[Data for processing]

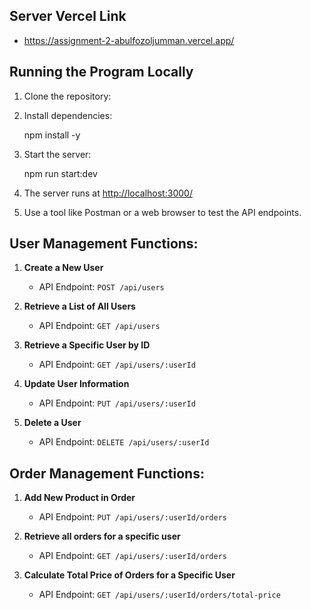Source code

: ## Server Vercel Link

- https://assignment-2-abulfozoljumman.vercel.app/

## Running the Program Locally

1. Clone the repository:

2. Install dependencies:

   npm install -y

3. Start the server:

   npm run start:dev

4. The server runs at [http://localhost:3000/](http://localhost:3000/)

5. Use a tool like Postman or a web browser to test the API endpoints.

## User Management Functions:

1. **Create a New User**

   - API Endpoint: `POST /api/users`

2. **Retrieve a List of All Users**

   - API Endpoint: `GET /api/users`

3. **Retrieve a Specific User by ID**

   - API Endpoint: `GET /api/users/:userId`

4. **Update User Information**

   - API Endpoint: `PUT /api/users/:userId`

5. **Delete a User**
   - API Endpoint: `DELETE /api/users/:userId`

## Order Management Functions:

1. **Add New Product in Order**

   - API Endpoint: `PUT /api/users/:userId/orders`

2. **Retrieve all orders for a specific user**

   - API Endpoint: `GET /api/users/:userId/orders`

3. **Calculate Total Price of Orders for a Specific User**
   - API Endpoint: `GET /api/users/:userId/orders/total-price`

[/Data for processing]

Assignment =>
Copy out the lines above that hold the string "Management".

Solution for this exercise =>
## User Management Functions:
## Order Management Functions:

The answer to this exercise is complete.